Core Fundamentals
Every large system that has ever fallen over did so for a reason that traces back to something on this page. A checkout page that times out on Black Friday, an API that double-charges a customer because a retry fired twice, a database that locks up the moment traffic triples. None of those are exotic problems. They are failures to respect the basics: how fast a system answers, how much it can handle at once, what happens when you add a second server, and what a request is allowed to assume about the request before it.
Core fundamentals is the vocabulary and the mental model everything else is built on. Before you can reason about message queues, sharding, or consensus, you need to know the difference between latency and throughput, why a stateless service scales and a stateful one fights you, and when ACID guarantees are worth the cost versus when you trade them away for availability. The 26 lessons here are the foundation. Get them right and the advanced material reads like common sense. Skip them and you will keep relearning the same lessons in production, at 3 AM, with customers watching.
Performance: latency, throughput, and bandwidth are not the same thing
People use these three words interchangeably and then make bad decisions because of it. Latency is how long one request takes from send to response, measured in milliseconds. Throughput is how many requests you can complete per second. Bandwidth is the raw capacity of the pipe, how much data can move through it. A system can have low latency and low throughput, or high throughput and terrible latency. They move independently.

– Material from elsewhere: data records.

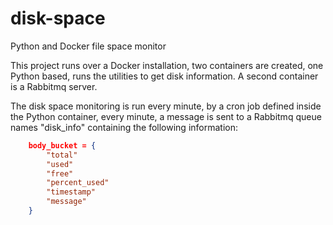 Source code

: # disk-space
Python and Docker file space monitor

This project runs over a Docker installation, two containers are created, one Python based, runs the utilities to get disk information. A second container is a Rabbitmq server.

The disk space monitoring is run every minute, by a cron job defined inside the Python container, every minute, a message is sent to a Rabbitmq queue names "disk_info" containing the following information:

```json
    body_bucket = {
        "total"
        "used"
        "free"
        "percent_used"
        "timestamp"
        "message"
    }
```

The classic trap is optimizing one and assuming the other followed. You speed up a single database query and feel good, but under load the server is queuing requests and the latency a real user sees has tripled. Or you add bandwidth expecting things to feel faster, but the bottleneck was processing time, not the network, so nothing changes. The slowest component dominates total latency. A 500ms database call makes your 1ms network irrelevant.

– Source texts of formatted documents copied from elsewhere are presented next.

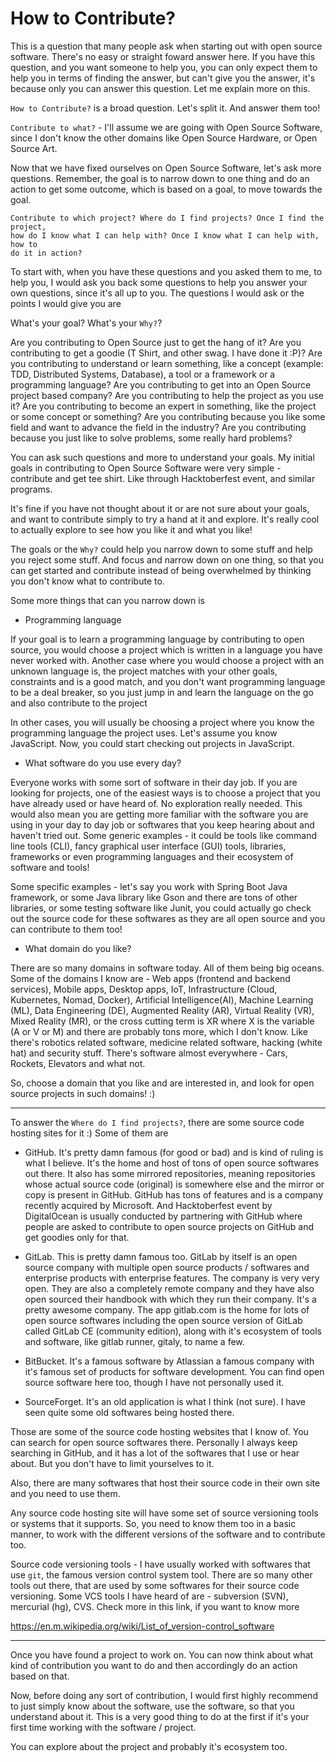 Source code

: # How to Contribute?

This is a question that many people ask when starting out with open source
software. There's no easy or straight foward answer here. If you have this
question, and you want someone to help you, you can only expect them to help
you in terms of finding the answer, but can't give you the answer, it's
because only you can answer this question. Let me explain more on this.

`How to Contribute?` is a broad question. Let's split it. And answer them too!

`Contribute to what?` - I'll assume we are going with Open Source Software, since
I don't know the other domains like Open Source Hardware, or Open Source Art.

Now that we have fixed ourselves on Open Source Software, let's ask more
questions. Remember, the goal is to narrow down to one thing and do an action
to get some outcome, which is based on a goal, to move towards the goal.

```
Contribute to which project? Where do I find projects? Once I find the project,
how do I know what I can help with? Once I know what I can help with, how to
do it in action?
```

To start with, when you have these questions and you asked them to me, to help
you, I would ask you back some questions to help you answer your own questions,
since it's all up to you. The questions I would ask or the points I would give
you are

What's your goal? What's your `Why?`?

Are you contributing to Open Source just to get the hang of it? Are you
contributing to get a goodie (T Shirt, and other swag. I have done it :P)?
Are you contributing to understand or learn something, like a concept
(example: TDD, Distributed Systems, Database), a tool or a framework or a
programming language? Are you contributing to get into an Open Source project
based company? Are you contributing to help the project as you use it? Are you
contributing to become an expert in something, like the project or some concept
or something? Are you contributing because you like some field and want to
advance the field in the industry? Are you contributing because you just like to
solve problems, some really hard problems?

You can ask such questions and more to understand your goals. My initial goals
in contributing to Open Source Software were very simple - contribute and get
tee shirt. Like through Hacktoberfest event, and similar programs.

It's fine if you have not thought about it or are not sure about your goals, and
want to contribute simply to try a hand at it and explore. It's really cool to
actually explore to see how you like it and what you like!

The goals or the `Why?` could help you narrow down to some stuff and help you
reject some stuff. And focus and narrow down on one thing, so that you can get
started and contribute instead of being overwhelmed by thinking you don't know
what to contribute to.

Some more things that can you narrow down is
- Programming language

If your goal is to learn a programming language by contributing to open source,
you would choose a project which is written in a language you have never worked
with. Another case where you would choose a project with an unknown language is,
the project matches with your other goals, constraints and is a good match, and
you don't want programming language to be a deal breaker, so you just jump in
and learn the language on the go and also contribute to the project

In other cases, you will usually be choosing a project where you know the
programming language the project uses. Let's assume you know JavaScript. Now,
you could start checking out projects in JavaScript. 

- What software do you use every day?

Everyone works with some sort of software in their day job. If you are looking
for projects, one of the easiest ways is to choose a project that you have
already used or have heard of. No exploration really needed. This would also
mean you are getting more familiar with the software you are using in your
day to day job or softwares that you keep hearing about and haven't tried out.
Some generic examples - it could be tools like command line tools (CLI), fancy graphical
user interface (GUI) tools, libraries, frameworks or even programming languages
and their ecosystem of software and tools!

Some specific examples - let's say you work with Spring Boot Java framework,
or some Java library like Gson and there are tons of other libraries, or some
testing software like Junit, you could actually go check out the source code
for these softwares as they are all open source and you can contribute to them
too!

- What domain do you like?

There are so many domains in software today. All of them being big oceans. Some
of the domains I know are - Web apps (frontend and backend services), Mobile
apps, Desktop apps, IoT, Infrastructure (Cloud, Kubernetes, Nomad, Docker),
Artificial Intelligence(AI), Machine Learning (ML), Data Engineering (DE),
Augmented Reality (AR), Virtual Reality (VR), Mixed Reality (MR), or the cross
cutting term is XR where X is the variable (A or V or M) and there are probably
tons more, which I don't know. Like there's robotics related software, medicine
related software, hacking (white hat) and security stuff. There's software
almost everywhere - Cars, Rockets, Elevators and what not. 

So, choose a domain that you like and are interested in, and look for open
source projects in such domains! :)

---

To answer the `Where do I find projects?`, there are some source code hosting
sites for it :) Some of them are

- GitHub. It's pretty damn famous (for good or bad) and is kind of ruling is
what I believe. It's the home and host of tons of open source softwares out
there. It also has some mirrored repositories, meaning repositories whose actual
source code (original) is somewhere else and the mirror or copy is present in
GitHub. GitHub has tons of features and is a company recently acquired by
Microsoft. And Hacktoberfest event by DigitalOcean is usually conducted by
partnering with GitHub where people are asked to contribute to open source
projects on GitHub and get goodies only for that.

- GitLab. This is pretty damn famous too. GitLab by itself is an open source
company with multiple open source products / softwares and enterprise products
with enterprise features. The company is very very open. They are also a
completely remote company and they have also open sourced their handbook with
which they run their company. It's a pretty awesome company. The app
gitlab.com is the home for lots of open source softwares including the open
source version of GitLab called GitLab CE (community edition), along with it's
ecosystem of tools and software, like gitlab runner, gitaly, to name a few.

- BitBucket. It's a famous software by Atlassian a famous company with it's
famous set of products for software development. You can find open source
software here too, though I have not personally used it.

- SourceForget. It's an old application is what I think (not sure). I have seen
quite some old softwares being hosted there.

Those are some of the source code hosting websites that I know of. You can
search for open source softwares there. Personally I always keep searching in
GitHub, and it has a lot of the softwares that I use or hear about. But you
don't have to limit yourselves to it.

Also, there are many softwares that host their source code in their own site
and you need to use them.

Any source code hosting site will have some set of source versioning tools or
systems that it supports. So, you need to know them too in a basic manner, to
work with the different versions of the software and to contribute too.

Source code versioning tools - I have usually worked with softwares that use
`git`, the famous version control system tool. There are so many other tools
out there, that are used by some softwares for their source code versioning.
Some VCS tools I have heard of are - subversion (SVN), mercurial (hg), CVS.
Check more in this link, if you want to know more

https://en.m.wikipedia.org/wiki/List_of_version-control_software

---

Once you have found a project to work on. You can now think about what kind of
contribution you want to do and then accordingly do an action based on that.

Now, before doing any sort of contribution, I would first highly recommend to
just simply know about the software, use the software, so that you understand
about it. This is a very good thing to do at the first if it's your first time
working with the software / project.

You can explore about the project and probably it's ecosystem too.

The lessons on synchronous and asynchronous processing connect directly here. A synchronous call makes the caller wait for the result, which is simple to reason about but ties up resources and stacks latency. Asynchronous processing lets the caller move on while the work happens in the background, which is how you keep throughput high when individual operations are slow. Knowing which one a given workload needs is one of the most common real design decisions you will make.
Scaling: vertical, horizontal, and the statelessness that makes it possible
When traffic grows, you have two moves. Vertical scaling means making one machine bigger, more CPU, more memory. It is the easy answer and it works until it does not, because there is a ceiling and a single machine is a single point of failure. Horizontal scaling means adding more machines and spreading the work across them. It has no real ceiling, but it forces you to answer a hard question: when a user's second request lands on a different server than their first, does anything break?
That question is why stateless versus stateful is on this list right next to scaling. A stateless service keeps no memory of past requests between calls, so any server can handle any request and you can add or remove servers freely. A stateful service remembers things locally, which means a specific user is tied to a specific server, and now horizontal scaling becomes a fight. Session management is the practical version of this problem. Where do you keep a logged-in user's session so that any server in the pool can serve them?
Scalability, elasticity, and load balancing complete the picture. Scalability is whether your system can grow at all. Elasticity is whether it can grow and shrink automatically as demand changes, which is what cloud autoscaling sells you. Load balancing is the traffic cop that spreads incoming requests across your pool so no single server gets buried. Caching sits alongside all of it as the cheapest performance win there is: store the answer once, serve it many times, and take the load off everything downstream.
Correctness: idempotency, timeouts, and the data guarantees behind them
Distributed systems fail in ways single programs do not. The network drops a response, the client never hears back, so it retries. Now the same operation runs twice. If that operation was charging a credit card, you have a furious customer. Idempotency is the property that running the same request twice has the same effect as running it once. It is not optional at scale, it is the thing that makes retries safe, and retries are unavoidable.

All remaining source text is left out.